The Pearl Portland NORTH
The original warehouse district, pre-Pearl, 1988 in center right of picture

From Wikipedia: According to the Pearl District Business Association, Thomas Augustine, a local gallery owner, coined the name Pearl District more than 10 years ago to suggest that its industrial buildings were like crusty oysters, and that the galleries and artists' lofts within were like pearls. As local business people were looking to label the growing area—the "warehouse district" or the "brewery district" were two suggestions—a writer for Alaska Airlines borrowed and popularized Augustine's phrase.

I had no idea the area's name was only a decade old. It demeans it, scrubs the history from it.

As with any gentrification project Portland's Pearl District is no exception. Developers arrived, threw out or co-opted the artists who lived cheaply and worked in the grimy lofts, displaced anyone who couldn't stand up to them, renamed the area along the lines of something that entices people to settle in suburbia - Rolling Hills for e.g., or in this case oysters and pearls - bought low with incentives and tax breaks, then sold high.
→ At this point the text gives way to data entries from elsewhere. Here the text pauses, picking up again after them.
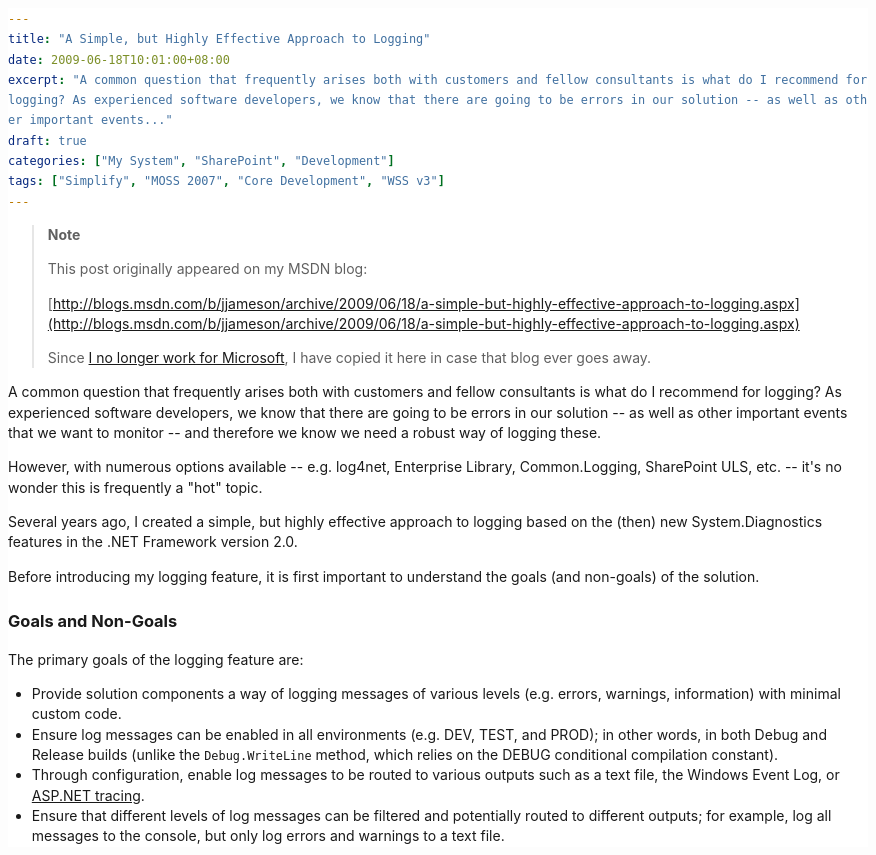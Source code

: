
 ```yaml
---
title: "A Simple, but Highly Effective Approach to Logging"
date: 2009-06-18T10:01:00+08:00
excerpt: "A common question that frequently arises both with customers and fellow consultants is what do I recommend for logging? As experienced software developers, we know that there are going to be errors in our solution -- as well as other important events..."
draft: true
categories: ["My System", "SharePoint", "Development"]
tags: ["Simplify", "MOSS 2007", "Core Development", "WSS v3"]
---
```


> **Note**
> 
> 
> 	This post originally appeared on my MSDN blog:  
>   
> 
> 
> [http://blogs.msdn.com/b/jjameson/archive/2009/06/18/a-simple-but-highly-effective-approach-to-logging.aspx](http://blogs.msdn.com/b/jjameson/archive/2009/06/18/a-simple-but-highly-effective-approach-to-logging.aspx)
> 
> 
> Since
> 	[I no longer work for Microsoft](/blog/jjameson/archive/2011/09/02/last-day-with-microsoft.aspx), I have copied it here in case that blog 
> 	ever goes away.


A common question that frequently arises both with customers and fellow consultants  is what do I recommend for logging? As experienced software developers, we know  that there are going to be errors in our solution -- as well as other important  events that we want to monitor -- and therefore we know we need a robust way of  logging these.

However, with numerous options available -- e.g. log4net, Enterprise Library,  Common.Logging, SharePoint ULS, etc. -- it's no wonder this is frequently a "hot"  topic.

Several years ago, I created a simple, but highly effective approach to logging  based on the (then) new System.Diagnostics features in the .NET Framework version  2.0.

Before introducing my logging feature, it is first important to understand the  goals (and non-goals) of the solution.

### Goals and Non-Goals

The primary goals of the logging feature are:

- Provide solution components a way of logging messages of various levels 
(e.g. errors, warnings, information) with minimal custom code.
- Ensure log messages can be enabled in all environments (e.g. DEV, TEST, 
and PROD); in other words, in both Debug and Release builds (unlike the
`Debug.WriteLine` method, which relies on the DEBUG conditional compilation 
constant).
- Through configuration, enable log messages to be routed to various outputs 
such as a text file, the Windows Event Log, or
[ASP.NET tracing](http://msdn.microsoft.com/en-us/library/bb386420.aspx).
- Ensure that different levels of log messages can be filtered and potentially 
routed to different outputs; for example, log all messages to the console, but 
only log errors and warnings to a text file.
The Pearl developers' earnest requirements, presented in pitches to attract a new breed - quasi-urbanites - who they hoped would buy the freshly-minted condos, required a faux grittiness just this side of wholesome - red brick, worn and buckled unused railroad tracks, new buildings with garage door frontispieces, old industrial shops and warehouses turned, as if on a lathe, into new "creative spaces" as if they weren't that before.

Gleaming, towering, high-rise condominiums now lord over this vista of the resuscitated. Street Cars ply their way through the towers of this faux bohemia; old cobblestones were actually removed recently from NW Marshall St to smooth the way for cyclists. At least the brewery still leaches its sour mash stink every day.

And once it was a community; unsavory yes - of artists, hookers, drug dealers, transients, muggers et al, but a community that Jean Genet could once have immortalized had he lived here, by the sound of it.

Yet cities always have a way of slyly returning to balance. A few blocks to the west, the disenfranchised and the homeless find parity making camps under the I-405 overpass, with their bikes, shopping carts and trailers and pitbulls waiting silently in the shadows. The Safeway supermarket on Lovejoy and 14th attracts these vagrants to its recycling center in the early hours, where they redeem their cans, bottles and plastics; chips being cashed in, a small part of the areas shadow economy.

And in the early light the tiny fragments of shattered safety glass in the gutter mark the site of another missing handbag, backpack or laptop.

Ironically, as the real estate slump and the ongoing recession sink their teeth into, and puncture, the soft cozy padding of faux urban living that the Pearl's residents have come to expect, those very residents will now have to make nice with their new, yet original neighbors.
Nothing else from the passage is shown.